-- Material provided follows --

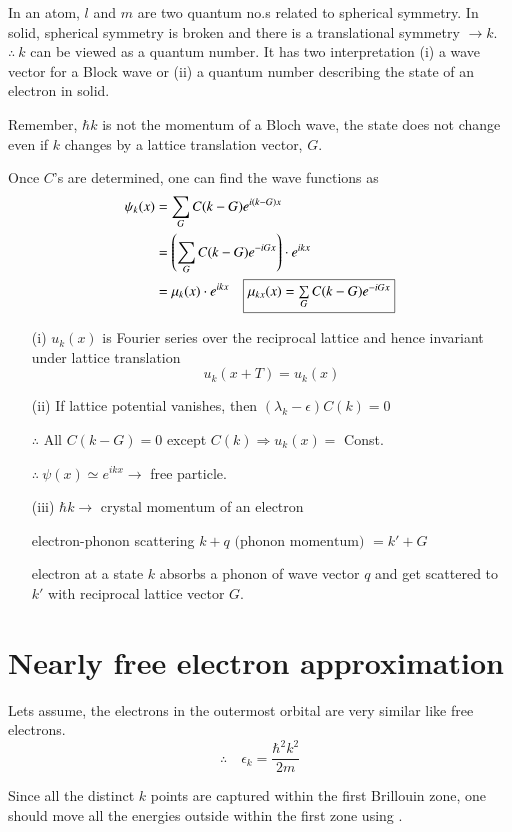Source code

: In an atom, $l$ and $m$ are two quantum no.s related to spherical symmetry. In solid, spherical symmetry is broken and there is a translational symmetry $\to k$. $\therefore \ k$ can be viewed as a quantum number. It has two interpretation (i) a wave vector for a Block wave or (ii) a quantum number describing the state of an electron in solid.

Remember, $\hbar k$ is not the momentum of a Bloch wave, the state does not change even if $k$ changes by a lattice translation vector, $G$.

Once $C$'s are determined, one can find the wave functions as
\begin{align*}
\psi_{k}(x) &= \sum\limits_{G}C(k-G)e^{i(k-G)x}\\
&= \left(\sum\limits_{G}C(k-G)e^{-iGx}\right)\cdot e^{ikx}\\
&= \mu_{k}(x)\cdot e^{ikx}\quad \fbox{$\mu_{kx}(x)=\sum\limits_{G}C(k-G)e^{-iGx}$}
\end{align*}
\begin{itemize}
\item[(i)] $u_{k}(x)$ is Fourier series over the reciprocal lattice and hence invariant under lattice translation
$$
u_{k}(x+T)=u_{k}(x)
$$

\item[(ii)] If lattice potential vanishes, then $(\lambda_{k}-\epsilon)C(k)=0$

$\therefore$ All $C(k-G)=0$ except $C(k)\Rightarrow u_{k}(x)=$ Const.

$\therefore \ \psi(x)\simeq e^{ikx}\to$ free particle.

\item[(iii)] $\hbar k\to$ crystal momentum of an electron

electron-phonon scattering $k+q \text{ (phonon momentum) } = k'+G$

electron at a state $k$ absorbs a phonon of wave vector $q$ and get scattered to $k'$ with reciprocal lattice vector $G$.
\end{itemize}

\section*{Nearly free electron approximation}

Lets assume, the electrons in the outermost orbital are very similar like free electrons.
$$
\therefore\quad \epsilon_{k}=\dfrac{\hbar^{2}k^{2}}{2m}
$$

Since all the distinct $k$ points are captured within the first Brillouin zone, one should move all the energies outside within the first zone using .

-- Material provided concluded --
-- Material provided follows --

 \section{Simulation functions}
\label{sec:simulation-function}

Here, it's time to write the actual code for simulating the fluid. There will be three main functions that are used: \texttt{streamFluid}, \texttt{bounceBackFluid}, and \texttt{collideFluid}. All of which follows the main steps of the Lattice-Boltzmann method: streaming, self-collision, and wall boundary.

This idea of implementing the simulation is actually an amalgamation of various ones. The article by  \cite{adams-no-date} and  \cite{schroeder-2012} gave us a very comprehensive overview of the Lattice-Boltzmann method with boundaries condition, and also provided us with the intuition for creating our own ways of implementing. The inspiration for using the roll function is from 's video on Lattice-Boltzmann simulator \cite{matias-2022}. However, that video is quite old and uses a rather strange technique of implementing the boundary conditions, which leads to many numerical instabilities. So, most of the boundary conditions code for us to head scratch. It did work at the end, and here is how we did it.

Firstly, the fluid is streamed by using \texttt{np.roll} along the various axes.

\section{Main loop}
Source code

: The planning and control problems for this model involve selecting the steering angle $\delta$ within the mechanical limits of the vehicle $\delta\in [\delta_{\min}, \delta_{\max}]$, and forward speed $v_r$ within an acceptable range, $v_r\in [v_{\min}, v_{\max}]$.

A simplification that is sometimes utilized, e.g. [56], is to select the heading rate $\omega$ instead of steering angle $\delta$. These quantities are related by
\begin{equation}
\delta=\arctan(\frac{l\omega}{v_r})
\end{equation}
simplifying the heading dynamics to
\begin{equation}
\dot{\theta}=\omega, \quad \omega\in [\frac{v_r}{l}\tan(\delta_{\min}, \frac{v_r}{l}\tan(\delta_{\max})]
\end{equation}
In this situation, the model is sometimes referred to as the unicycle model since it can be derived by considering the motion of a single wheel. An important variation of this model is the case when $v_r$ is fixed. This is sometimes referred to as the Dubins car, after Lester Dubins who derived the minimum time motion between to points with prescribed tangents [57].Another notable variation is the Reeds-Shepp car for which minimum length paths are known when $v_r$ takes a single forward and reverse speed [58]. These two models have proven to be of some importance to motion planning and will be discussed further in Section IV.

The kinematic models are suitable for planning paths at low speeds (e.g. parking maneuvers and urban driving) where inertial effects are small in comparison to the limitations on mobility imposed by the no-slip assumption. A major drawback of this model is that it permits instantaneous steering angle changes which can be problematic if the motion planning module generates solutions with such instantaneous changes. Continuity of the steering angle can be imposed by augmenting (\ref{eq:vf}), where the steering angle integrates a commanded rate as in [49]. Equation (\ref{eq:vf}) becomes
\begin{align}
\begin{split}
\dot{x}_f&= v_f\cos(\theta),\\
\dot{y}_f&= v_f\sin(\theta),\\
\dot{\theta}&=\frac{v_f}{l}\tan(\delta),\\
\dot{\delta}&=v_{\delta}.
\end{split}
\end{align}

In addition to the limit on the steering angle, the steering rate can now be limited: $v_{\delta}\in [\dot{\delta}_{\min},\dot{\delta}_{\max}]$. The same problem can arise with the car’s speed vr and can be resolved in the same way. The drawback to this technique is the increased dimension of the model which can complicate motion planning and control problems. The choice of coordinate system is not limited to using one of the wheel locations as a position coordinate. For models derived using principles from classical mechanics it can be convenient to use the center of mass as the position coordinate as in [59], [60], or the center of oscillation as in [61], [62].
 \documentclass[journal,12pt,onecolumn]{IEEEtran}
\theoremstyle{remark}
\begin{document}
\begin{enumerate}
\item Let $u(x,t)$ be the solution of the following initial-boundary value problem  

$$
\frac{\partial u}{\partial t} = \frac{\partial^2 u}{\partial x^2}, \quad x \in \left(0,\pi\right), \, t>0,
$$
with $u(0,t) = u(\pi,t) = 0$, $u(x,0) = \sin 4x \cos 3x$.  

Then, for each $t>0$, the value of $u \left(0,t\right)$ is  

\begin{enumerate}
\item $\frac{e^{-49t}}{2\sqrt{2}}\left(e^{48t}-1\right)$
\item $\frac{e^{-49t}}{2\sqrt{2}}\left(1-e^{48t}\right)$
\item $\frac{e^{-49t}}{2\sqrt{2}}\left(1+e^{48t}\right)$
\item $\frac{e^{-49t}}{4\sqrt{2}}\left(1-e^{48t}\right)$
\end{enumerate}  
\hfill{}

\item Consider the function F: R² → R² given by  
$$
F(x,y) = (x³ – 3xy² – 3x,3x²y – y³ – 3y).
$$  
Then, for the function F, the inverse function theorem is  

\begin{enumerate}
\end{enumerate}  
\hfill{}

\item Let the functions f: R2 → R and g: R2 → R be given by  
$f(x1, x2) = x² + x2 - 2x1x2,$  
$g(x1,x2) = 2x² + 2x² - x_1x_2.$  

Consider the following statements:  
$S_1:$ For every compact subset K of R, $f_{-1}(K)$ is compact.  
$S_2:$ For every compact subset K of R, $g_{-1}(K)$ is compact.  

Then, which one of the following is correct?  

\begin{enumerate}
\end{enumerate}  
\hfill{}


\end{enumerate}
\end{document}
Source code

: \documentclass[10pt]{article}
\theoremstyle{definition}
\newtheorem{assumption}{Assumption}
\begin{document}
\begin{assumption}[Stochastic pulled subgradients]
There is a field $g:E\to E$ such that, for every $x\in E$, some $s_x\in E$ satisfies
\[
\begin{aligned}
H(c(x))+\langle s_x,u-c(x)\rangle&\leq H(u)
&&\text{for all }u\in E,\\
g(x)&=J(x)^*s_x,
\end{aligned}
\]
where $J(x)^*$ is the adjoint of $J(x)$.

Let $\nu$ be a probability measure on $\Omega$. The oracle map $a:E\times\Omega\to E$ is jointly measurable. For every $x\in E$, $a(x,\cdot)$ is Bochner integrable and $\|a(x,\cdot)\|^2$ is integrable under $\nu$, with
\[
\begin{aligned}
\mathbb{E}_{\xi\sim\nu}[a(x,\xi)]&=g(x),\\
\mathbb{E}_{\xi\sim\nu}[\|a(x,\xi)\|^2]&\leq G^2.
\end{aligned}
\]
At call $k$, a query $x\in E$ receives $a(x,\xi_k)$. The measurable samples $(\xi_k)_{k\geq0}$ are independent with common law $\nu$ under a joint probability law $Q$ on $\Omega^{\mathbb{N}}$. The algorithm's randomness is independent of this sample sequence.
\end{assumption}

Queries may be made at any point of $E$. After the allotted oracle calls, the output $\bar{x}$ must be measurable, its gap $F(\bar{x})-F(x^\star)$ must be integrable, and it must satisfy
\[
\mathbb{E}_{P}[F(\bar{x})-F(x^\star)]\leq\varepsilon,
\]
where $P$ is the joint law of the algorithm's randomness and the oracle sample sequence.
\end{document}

-- Material provided concluded --
-- Material provided follows --

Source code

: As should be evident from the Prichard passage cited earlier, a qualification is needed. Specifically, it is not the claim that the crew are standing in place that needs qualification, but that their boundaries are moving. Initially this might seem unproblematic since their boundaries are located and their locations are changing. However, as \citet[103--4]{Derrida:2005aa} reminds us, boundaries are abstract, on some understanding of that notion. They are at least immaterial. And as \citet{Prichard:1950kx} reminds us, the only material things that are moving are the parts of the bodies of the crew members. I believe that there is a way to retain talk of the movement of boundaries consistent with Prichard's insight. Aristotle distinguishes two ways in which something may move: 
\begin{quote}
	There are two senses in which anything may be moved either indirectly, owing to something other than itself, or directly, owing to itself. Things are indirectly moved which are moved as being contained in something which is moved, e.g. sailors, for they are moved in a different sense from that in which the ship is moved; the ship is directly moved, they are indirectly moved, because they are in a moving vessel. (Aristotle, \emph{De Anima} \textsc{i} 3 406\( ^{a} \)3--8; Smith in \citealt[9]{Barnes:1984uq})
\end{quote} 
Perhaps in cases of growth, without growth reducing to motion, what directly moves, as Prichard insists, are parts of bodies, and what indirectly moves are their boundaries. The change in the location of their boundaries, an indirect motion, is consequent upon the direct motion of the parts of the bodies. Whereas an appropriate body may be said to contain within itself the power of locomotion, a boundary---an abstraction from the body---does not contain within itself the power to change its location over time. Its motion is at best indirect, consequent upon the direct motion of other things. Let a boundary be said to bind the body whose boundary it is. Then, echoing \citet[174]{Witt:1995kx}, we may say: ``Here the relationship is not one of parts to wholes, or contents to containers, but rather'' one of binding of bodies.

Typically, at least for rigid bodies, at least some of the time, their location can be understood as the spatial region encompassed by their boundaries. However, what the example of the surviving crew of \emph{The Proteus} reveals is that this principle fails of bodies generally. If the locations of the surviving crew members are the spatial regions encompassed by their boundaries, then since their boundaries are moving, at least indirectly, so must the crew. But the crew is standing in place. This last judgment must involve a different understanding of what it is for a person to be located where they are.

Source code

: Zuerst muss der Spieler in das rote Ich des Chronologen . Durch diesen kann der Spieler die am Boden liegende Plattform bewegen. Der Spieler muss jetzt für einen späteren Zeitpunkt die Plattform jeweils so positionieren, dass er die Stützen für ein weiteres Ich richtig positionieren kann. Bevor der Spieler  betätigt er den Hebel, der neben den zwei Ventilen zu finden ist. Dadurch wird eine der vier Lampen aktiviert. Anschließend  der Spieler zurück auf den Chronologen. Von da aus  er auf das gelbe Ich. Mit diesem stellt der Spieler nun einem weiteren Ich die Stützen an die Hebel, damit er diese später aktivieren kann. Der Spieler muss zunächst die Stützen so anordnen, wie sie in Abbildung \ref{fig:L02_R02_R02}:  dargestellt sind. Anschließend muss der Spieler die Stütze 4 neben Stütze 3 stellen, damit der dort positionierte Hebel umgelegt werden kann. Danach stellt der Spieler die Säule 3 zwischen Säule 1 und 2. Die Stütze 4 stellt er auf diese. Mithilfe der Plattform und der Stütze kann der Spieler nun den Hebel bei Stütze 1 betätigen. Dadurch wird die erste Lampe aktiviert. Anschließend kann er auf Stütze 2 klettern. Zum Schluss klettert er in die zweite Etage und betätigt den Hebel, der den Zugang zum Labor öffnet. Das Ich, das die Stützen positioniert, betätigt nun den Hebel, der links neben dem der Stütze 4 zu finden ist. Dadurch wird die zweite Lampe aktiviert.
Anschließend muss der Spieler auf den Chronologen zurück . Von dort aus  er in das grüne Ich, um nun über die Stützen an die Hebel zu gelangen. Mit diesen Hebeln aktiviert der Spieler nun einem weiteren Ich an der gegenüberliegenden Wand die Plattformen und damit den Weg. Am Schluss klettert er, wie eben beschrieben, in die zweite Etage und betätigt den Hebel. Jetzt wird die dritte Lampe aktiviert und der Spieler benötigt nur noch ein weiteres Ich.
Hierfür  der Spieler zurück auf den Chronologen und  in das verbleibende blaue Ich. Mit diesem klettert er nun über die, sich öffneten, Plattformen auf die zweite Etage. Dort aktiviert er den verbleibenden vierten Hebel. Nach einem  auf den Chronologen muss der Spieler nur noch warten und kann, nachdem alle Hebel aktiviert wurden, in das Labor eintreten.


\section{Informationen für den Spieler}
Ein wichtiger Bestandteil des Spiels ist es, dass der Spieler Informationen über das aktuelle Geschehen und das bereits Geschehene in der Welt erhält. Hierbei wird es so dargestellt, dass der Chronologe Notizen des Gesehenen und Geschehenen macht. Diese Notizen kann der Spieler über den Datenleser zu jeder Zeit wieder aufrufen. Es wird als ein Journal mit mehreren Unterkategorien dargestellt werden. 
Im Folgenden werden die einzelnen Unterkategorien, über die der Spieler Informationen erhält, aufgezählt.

-- Material provided concluded --

:: Exercise details ::
Take every line from the data above that holds "various" and copy it out.

:: Answer ::
This idea of implementing the simulation is actually an amalgamation of various ones. The article by  \cite{adams-no-date} and  \cite{schroeder-2012} gave us a very comprehensive overview of the Lattice-Boltzmann method with boundaries condition, and also provided us with the intuition for creating our own ways of implementing. The inspiration for using the roll function is from 's video on Lattice-Boltzmann simulator \cite{matias-2022}. However, that video is quite old and uses a rather strange technique of implementing the boundary conditions, which leads to many numerical instabilities. So, most of the boundary conditions code for us to head scratch. It did work at the end, and here is how we did it.
Firstly, the fluid is streamed by using \texttt{np.roll} along the various axes.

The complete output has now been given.